[Data for processing]
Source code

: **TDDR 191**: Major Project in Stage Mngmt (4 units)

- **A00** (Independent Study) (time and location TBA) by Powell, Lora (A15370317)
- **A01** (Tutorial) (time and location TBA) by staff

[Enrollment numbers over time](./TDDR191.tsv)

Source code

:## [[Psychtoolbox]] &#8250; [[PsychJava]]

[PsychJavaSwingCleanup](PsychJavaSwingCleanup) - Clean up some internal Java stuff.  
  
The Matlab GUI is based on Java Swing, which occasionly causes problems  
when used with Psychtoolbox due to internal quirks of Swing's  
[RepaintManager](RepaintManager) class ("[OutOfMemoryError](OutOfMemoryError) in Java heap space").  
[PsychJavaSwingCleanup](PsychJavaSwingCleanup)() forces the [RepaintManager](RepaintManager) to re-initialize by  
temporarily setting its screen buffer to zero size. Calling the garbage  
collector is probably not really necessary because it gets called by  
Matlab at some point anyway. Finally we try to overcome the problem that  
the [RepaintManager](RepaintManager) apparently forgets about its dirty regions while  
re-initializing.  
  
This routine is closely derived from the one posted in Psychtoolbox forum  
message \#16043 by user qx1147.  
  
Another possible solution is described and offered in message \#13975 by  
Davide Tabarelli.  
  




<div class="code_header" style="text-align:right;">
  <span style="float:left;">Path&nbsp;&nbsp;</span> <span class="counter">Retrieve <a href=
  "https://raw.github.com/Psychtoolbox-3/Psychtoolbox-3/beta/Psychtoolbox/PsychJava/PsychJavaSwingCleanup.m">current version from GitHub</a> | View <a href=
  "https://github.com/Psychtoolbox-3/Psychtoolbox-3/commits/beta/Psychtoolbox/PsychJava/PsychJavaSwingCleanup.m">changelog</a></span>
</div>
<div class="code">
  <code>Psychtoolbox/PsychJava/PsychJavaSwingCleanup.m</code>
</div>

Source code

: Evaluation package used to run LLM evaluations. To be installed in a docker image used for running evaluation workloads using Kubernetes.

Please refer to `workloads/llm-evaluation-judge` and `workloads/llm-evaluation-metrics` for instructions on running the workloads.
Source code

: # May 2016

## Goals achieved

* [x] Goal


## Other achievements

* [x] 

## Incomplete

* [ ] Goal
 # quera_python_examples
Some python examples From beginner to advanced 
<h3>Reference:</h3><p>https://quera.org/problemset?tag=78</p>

[What is being asked] Print again each line of the listing above, exactly as it appears.

[Task response]
Source code

: **TDDR 191**: Major Project in Stage Mngmt (4 units)

- **A00** (Independent Study) (time and location TBA) by Powell, Lora (A15370317)
- **A01** (Tutorial) (time and location TBA) by staff

[Enrollment numbers over time](./TDDR191.tsv)

Source code

:## [[Psychtoolbox]] &#8250; [[PsychJava]]

[PsychJavaSwingCleanup](PsychJavaSwingCleanup) - Clean up some internal Java stuff.  
  
The Matlab GUI is based on Java Swing, which occasionly causes problems  
when used with Psychtoolbox due to internal quirks of Swing's  
[RepaintManager](RepaintManager) class ("[OutOfMemoryError](OutOfMemoryError) in Java heap space").  
[PsychJavaSwingCleanup](PsychJavaSwingCleanup)() forces the [RepaintManager](RepaintManager) to re-initialize by  
temporarily setting its screen buffer to zero size. Calling the garbage  
collector is probably not really necessary because it gets called by  
Matlab at some point anyway. Finally we try to overcome the problem that  
the [RepaintManager](RepaintManager) apparently forgets about its dirty regions while  
re-initializing.  
  
This routine is closely derived from the one posted in Psychtoolbox forum  
message \#16043 by user qx1147.  
  
Another possible solution is described and offered in message \#13975 by  
Davide Tabarelli.  
  




<div class="code_header" style="text-align:right;">
  <span style="float:left;">Path&nbsp;&nbsp;</span> <span class="counter">Retrieve <a href=
  "https://raw.github.com/Psychtoolbox-3/Psychtoolbox-3/beta/Psychtoolbox/PsychJava/PsychJavaSwingCleanup.m">current version from GitHub</a> | View <a href=
  "https://github.com/Psychtoolbox-3/Psychtoolbox-3/commits/beta/Psychtoolbox/PsychJava/PsychJavaSwingCleanup.m">changelog</a></span>
</div>
<div class="code">
  <code>Psychtoolbox/PsychJava/PsychJavaSwingCleanup.m</code>
</div>

Source code

: Evaluation package used to run LLM evaluations. To be installed in a docker image used for running evaluation workloads using Kubernetes.

Please refer to `workloads/llm-evaluation-judge` and `workloads/llm-evaluation-metrics` for instructions on running the workloads.
Source code

: # May 2016

## Goals achieved

* [x] Goal


## Other achievements

* [x] 

## Incomplete

* [ ] Goal
 # quera_python_examples
Some python examples From beginner to advanced 
<h3>Reference:</h3><p>https://quera.org/problemset?tag=78</p>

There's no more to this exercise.